Lei scrive che se Falcone fosse appartenuto a una corrente di maggioranza, sarebbe diventato Consigliere istruttore a Palermo. “Si’, sarebbe potuto accadere. Se ci fosse stato il sostegno di alcune correnti alla candidatura di Falcone la regola dell’anzianità senza demerito sarebbe stata superata. Naturalmente, è una mia valutazione ma non ho dati oggettivi per provarlo. Chi sostenne l’anzianità senza demerito ribadiva che c’era una regola e andava accettata anche in un caso straordinario come quello di Falcone. Oggi non è più così: dal 2006 con l’accentuazione del merito per l’attribuzione degli incarichi quel conflitto correntizio è diventato ancora più forte fino all’esplosione del caso Palamara. Fino ad allora non tutti sapevano che l’attribuzione degli incarichi era vissuta attraverso accordi, cessioni, individuazioni del meno peggio, accordi che non mettevano il solo merito nella valutazione”.

La degenerazione ha inghiottito anche la trasparenza, e un sano rapporto tra il sistema giudiziario e l’informazione. “C’è un passaggio di Borsellino nelle audizioni – tiene a rilevare Mannucci Pacini – che trovo molto attuale. Borsellino dice che bisogna informare l’opinione pubblica, non per autolegittimarsi ma per essere trasparenti e soggetti a eventuali critiche. E’ un tema ricorrente. La modernità di quell’accento sta proprio nel suo richiamare, trent’anni fa, un rapporto di trasparenza che alimenti la libertà dell’informazione, lontano dal mercato nero delle notizie, che c’era allora e c’è oggi. È vero, poi, che vi sono giornalisti capaci e giornalisti incapaci, ma la libertà va esercitata senza limiti dal punto vista informativo. Le ultime riforme, invece, vanno nella direzione opposta”.

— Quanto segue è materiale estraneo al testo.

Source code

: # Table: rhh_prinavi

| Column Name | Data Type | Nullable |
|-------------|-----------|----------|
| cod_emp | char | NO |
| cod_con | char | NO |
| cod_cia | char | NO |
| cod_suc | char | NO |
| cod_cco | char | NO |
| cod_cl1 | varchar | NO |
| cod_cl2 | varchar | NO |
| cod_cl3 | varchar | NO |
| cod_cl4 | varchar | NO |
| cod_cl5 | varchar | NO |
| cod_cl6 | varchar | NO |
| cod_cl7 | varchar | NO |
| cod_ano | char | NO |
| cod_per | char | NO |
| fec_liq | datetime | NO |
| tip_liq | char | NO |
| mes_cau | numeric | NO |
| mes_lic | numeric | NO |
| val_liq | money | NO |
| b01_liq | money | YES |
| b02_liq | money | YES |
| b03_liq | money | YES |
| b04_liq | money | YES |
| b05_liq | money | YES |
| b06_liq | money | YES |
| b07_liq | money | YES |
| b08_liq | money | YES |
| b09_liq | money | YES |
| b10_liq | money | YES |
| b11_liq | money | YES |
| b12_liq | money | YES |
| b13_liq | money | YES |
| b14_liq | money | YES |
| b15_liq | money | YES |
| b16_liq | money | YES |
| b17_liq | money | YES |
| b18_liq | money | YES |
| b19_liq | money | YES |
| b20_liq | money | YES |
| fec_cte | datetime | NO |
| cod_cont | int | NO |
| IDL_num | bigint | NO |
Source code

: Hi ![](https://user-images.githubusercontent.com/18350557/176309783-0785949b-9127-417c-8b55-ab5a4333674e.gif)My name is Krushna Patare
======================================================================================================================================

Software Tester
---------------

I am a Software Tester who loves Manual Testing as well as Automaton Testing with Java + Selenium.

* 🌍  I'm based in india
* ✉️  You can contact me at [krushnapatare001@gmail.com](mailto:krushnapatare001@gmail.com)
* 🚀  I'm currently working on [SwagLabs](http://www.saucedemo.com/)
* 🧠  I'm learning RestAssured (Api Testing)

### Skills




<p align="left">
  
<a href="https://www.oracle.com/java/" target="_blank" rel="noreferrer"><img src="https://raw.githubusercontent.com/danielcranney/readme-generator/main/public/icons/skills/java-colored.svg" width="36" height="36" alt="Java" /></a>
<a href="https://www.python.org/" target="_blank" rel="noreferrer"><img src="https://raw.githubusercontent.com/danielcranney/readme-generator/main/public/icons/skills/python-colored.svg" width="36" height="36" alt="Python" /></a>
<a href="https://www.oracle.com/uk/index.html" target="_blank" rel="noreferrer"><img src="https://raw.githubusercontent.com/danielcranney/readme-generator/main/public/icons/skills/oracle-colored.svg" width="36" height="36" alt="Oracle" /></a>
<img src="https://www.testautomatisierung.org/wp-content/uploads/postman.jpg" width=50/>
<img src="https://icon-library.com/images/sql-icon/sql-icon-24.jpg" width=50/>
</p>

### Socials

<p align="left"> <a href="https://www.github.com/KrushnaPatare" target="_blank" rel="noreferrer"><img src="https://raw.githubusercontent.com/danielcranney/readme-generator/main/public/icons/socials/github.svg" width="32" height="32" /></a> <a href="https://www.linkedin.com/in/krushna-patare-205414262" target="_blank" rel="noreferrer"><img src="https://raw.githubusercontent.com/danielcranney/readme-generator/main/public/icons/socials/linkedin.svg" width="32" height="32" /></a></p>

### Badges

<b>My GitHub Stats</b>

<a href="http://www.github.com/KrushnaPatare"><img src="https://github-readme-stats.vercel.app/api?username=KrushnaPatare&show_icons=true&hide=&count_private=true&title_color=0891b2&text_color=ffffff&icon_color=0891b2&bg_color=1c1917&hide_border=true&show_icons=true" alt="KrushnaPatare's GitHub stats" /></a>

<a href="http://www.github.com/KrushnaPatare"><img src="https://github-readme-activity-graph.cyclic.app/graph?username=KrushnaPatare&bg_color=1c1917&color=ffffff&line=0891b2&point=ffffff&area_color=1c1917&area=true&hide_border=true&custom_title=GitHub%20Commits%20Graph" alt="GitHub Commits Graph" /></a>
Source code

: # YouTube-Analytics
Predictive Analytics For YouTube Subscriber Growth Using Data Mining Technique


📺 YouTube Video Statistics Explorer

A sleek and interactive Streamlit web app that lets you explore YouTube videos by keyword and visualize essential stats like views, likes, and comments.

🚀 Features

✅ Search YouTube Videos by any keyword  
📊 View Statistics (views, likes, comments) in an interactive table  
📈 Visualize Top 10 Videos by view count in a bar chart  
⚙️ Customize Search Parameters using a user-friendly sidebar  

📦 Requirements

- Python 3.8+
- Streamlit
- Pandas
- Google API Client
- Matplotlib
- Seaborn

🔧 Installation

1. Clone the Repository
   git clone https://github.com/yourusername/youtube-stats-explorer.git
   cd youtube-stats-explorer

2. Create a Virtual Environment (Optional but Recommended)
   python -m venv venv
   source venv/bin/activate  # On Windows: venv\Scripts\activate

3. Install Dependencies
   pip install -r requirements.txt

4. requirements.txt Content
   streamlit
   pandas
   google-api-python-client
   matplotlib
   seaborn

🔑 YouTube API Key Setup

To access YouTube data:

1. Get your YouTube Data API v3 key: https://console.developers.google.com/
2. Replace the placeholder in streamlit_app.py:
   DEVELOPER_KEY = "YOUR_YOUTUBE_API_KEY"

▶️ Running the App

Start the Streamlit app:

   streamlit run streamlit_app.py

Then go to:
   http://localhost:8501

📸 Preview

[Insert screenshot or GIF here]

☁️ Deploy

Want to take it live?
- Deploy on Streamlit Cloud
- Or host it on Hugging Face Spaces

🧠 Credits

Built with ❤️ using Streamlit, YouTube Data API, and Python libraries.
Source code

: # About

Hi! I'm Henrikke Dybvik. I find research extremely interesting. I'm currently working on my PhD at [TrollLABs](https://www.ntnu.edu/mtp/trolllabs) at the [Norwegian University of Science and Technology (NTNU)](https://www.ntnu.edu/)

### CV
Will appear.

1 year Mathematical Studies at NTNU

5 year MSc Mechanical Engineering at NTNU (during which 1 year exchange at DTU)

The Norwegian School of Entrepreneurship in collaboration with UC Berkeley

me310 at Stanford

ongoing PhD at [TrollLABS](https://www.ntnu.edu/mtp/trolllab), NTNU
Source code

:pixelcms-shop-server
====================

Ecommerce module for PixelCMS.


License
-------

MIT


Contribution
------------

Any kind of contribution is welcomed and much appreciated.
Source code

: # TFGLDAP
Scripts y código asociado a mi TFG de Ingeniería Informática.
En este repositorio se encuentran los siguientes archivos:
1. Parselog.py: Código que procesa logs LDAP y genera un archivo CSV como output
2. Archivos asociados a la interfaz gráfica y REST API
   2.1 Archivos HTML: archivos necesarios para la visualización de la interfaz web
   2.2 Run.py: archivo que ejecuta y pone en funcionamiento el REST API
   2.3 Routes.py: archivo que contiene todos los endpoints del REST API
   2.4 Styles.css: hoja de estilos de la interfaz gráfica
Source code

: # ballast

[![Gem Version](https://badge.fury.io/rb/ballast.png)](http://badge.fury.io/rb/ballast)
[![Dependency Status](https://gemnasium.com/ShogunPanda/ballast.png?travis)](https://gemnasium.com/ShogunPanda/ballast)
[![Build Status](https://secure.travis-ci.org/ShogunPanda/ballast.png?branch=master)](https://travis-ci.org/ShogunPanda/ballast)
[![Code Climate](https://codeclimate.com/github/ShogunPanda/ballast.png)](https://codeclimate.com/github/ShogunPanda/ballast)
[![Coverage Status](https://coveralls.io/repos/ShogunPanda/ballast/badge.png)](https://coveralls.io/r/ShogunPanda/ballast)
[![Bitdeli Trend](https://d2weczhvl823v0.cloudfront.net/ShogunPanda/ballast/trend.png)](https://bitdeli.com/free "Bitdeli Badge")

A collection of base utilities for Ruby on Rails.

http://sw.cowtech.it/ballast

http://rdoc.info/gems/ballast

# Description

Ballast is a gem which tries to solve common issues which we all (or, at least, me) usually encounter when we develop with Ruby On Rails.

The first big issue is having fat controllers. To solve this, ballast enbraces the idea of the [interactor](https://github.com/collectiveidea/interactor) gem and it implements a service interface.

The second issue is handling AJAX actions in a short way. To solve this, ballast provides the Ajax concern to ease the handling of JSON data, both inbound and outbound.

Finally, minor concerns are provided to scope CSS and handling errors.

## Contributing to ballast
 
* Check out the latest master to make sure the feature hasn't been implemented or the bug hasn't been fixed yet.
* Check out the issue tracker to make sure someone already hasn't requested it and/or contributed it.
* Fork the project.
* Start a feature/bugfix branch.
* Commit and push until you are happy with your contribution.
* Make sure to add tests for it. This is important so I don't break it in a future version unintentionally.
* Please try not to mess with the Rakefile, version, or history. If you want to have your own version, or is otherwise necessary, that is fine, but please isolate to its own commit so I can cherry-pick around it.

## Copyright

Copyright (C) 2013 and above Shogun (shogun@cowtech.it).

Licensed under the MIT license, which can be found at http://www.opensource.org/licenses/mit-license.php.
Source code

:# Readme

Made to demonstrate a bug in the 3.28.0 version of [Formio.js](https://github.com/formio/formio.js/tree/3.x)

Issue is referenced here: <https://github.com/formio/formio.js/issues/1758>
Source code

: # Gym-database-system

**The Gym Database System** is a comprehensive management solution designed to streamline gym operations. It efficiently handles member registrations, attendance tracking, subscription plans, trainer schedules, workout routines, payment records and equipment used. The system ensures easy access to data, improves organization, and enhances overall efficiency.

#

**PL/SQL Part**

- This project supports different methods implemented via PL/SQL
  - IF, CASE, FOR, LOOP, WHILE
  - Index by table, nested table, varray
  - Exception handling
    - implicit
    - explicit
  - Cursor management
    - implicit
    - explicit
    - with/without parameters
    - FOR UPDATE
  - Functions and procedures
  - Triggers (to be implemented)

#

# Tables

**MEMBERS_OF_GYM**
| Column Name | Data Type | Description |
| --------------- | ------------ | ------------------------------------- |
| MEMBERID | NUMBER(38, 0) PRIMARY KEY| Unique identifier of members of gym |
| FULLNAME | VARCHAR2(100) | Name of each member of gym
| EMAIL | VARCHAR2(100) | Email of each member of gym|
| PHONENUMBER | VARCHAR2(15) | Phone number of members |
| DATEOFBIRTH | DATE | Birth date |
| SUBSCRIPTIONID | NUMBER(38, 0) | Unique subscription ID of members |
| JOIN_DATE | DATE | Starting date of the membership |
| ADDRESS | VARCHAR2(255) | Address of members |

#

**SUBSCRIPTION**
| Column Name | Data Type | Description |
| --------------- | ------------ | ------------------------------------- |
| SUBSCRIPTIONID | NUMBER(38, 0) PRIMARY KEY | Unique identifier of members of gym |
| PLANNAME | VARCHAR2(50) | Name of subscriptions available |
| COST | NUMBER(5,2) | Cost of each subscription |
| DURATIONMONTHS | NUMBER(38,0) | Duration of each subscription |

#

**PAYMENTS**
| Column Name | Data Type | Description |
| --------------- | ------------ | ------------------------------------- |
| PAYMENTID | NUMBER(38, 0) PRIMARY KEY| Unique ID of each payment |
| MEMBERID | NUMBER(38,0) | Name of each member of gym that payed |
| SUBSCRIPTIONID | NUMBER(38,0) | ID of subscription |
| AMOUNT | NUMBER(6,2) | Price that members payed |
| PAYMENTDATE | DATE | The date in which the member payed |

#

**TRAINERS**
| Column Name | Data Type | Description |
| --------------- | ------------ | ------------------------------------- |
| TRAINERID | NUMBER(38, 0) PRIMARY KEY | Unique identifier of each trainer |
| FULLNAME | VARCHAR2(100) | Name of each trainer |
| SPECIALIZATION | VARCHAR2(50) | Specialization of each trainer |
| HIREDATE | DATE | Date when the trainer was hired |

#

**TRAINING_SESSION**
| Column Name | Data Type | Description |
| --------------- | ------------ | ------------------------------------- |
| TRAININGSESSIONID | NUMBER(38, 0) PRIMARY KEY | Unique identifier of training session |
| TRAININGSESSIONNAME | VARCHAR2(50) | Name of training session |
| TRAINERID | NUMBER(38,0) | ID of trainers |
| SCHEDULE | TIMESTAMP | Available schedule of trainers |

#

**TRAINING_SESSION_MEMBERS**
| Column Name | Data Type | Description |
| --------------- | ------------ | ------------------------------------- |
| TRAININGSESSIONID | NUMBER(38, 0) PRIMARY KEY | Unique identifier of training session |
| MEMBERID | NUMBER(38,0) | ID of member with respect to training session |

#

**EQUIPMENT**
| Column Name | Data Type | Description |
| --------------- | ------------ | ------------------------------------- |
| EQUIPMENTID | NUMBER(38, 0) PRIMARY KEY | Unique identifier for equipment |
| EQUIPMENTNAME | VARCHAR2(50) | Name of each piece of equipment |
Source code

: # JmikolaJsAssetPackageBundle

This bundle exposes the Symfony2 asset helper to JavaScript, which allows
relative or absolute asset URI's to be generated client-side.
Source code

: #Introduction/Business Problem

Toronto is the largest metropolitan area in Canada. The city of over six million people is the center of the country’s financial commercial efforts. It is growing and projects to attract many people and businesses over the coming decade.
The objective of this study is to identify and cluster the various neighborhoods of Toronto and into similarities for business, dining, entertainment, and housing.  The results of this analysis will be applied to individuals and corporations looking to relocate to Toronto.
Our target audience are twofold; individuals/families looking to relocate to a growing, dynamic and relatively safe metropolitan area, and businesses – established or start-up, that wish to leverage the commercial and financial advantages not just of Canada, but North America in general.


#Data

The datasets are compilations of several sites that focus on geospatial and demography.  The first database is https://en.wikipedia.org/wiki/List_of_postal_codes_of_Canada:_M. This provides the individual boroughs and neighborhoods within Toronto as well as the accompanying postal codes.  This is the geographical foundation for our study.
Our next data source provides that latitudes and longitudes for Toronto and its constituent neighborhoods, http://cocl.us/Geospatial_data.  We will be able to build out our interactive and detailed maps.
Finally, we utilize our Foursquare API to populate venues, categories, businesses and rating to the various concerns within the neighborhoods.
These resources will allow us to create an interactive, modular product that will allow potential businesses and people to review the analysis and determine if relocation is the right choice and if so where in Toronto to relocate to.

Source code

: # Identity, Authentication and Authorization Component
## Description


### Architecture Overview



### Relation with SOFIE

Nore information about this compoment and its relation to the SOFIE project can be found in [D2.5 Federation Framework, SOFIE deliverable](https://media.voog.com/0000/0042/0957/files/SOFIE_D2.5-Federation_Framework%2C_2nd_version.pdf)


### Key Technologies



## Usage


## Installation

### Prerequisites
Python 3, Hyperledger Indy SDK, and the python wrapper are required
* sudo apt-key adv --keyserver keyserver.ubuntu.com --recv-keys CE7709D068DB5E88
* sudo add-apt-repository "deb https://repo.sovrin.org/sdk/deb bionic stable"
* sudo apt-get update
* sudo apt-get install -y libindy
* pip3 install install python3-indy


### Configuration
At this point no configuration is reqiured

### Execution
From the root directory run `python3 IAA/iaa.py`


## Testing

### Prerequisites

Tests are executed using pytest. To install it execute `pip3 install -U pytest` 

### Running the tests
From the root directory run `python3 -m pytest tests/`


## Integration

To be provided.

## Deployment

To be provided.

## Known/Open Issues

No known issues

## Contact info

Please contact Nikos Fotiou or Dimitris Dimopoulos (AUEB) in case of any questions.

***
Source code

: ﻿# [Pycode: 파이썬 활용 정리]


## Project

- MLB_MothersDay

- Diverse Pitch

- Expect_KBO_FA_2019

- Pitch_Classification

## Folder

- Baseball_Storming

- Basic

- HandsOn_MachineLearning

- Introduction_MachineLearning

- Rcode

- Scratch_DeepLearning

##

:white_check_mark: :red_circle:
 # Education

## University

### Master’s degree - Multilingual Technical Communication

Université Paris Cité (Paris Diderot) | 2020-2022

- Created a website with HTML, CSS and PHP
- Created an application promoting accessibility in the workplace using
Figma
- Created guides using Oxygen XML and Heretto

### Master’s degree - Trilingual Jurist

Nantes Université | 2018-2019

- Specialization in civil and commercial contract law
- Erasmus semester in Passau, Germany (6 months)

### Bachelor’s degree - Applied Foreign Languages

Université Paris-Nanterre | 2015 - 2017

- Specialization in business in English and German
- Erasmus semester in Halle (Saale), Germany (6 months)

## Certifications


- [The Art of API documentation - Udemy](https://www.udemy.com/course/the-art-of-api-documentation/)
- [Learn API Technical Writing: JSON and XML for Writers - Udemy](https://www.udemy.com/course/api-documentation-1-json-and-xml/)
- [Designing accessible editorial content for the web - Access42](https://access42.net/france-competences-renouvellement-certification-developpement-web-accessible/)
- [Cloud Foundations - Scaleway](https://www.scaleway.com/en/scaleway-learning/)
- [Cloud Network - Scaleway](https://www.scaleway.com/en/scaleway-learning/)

È un libro, questo, che forse sarebbe piaciuto a Leonardo Sciascia, per come sa far emergere dei fili narrativi da un documento storico. “Questi documenti – spiega Livio Crescenzi – hanno un valore letterario, e personalmente sono un grande estimatore di Sciascia. Per me, non esperto di mafia, l’interesse per questi testi e’ narrativo. Sono spogli da ogni retorica, parlano due italiani a cui questo Paese deve moltissimo. Qui c’è un romanzo, l’amicizia tra due uomini che nascono a pochi metri di distanza e si frequentano fin da bambini, condividono un impegno professionale, una comune Weltanschauung, e una visione di una Sicilia che amano e non sopportano cosi’ com’era. E muoiono a pochi giorni di distanza l’uno dall’altro, poco più che cinquantenni: due Dioscuri, appunto”.

“I componenti di quel Csm – interviene Mannucci Pacini – ignorarono, ignorarono consapevolmente, il ruolo che Falcone e Borsellino avevano avuto nel maxiprocesso iniziato nel 1986. Ignorarono tutto cio’ che dovettero subire sul piano personale, familiare, non solo in termini d’isolamento, di lavoro senza limiti, ma anche in termini d’intimidazioni, di conflitti, di contrasti, di mancata condivisione da parte delle istituzioni”. “Molti fatti della loro vita – aggiunge il presidente della Corte d’Assise di Milano, che una passione per il teatro ha portato a impersonare Falcone in una pièce su Borsellino – presentano una teatralità tragica. Chi voglia mettere in scena quegli eventi storici, già potrebbe farsi un’idea: l’attentato fallito all’Addaura, i due attentati del 1992, sono fatti quasi teatrali. Noi portiamo in scena uno spettacolo che ha proprio come base il momento dell’esplosione. Da lì parte una ricostruzione, con dei flashback, della vita, così come emerge da quelle audizioni, di questi due ragazzi della Kalsa di Palermo”; e di un “approccio siciliano alla vita nel segno, quasi, dell’inevitabilità di alcune cose, del fatalismo; una cosa che noi sardi, pur isolani, non abbiamo”.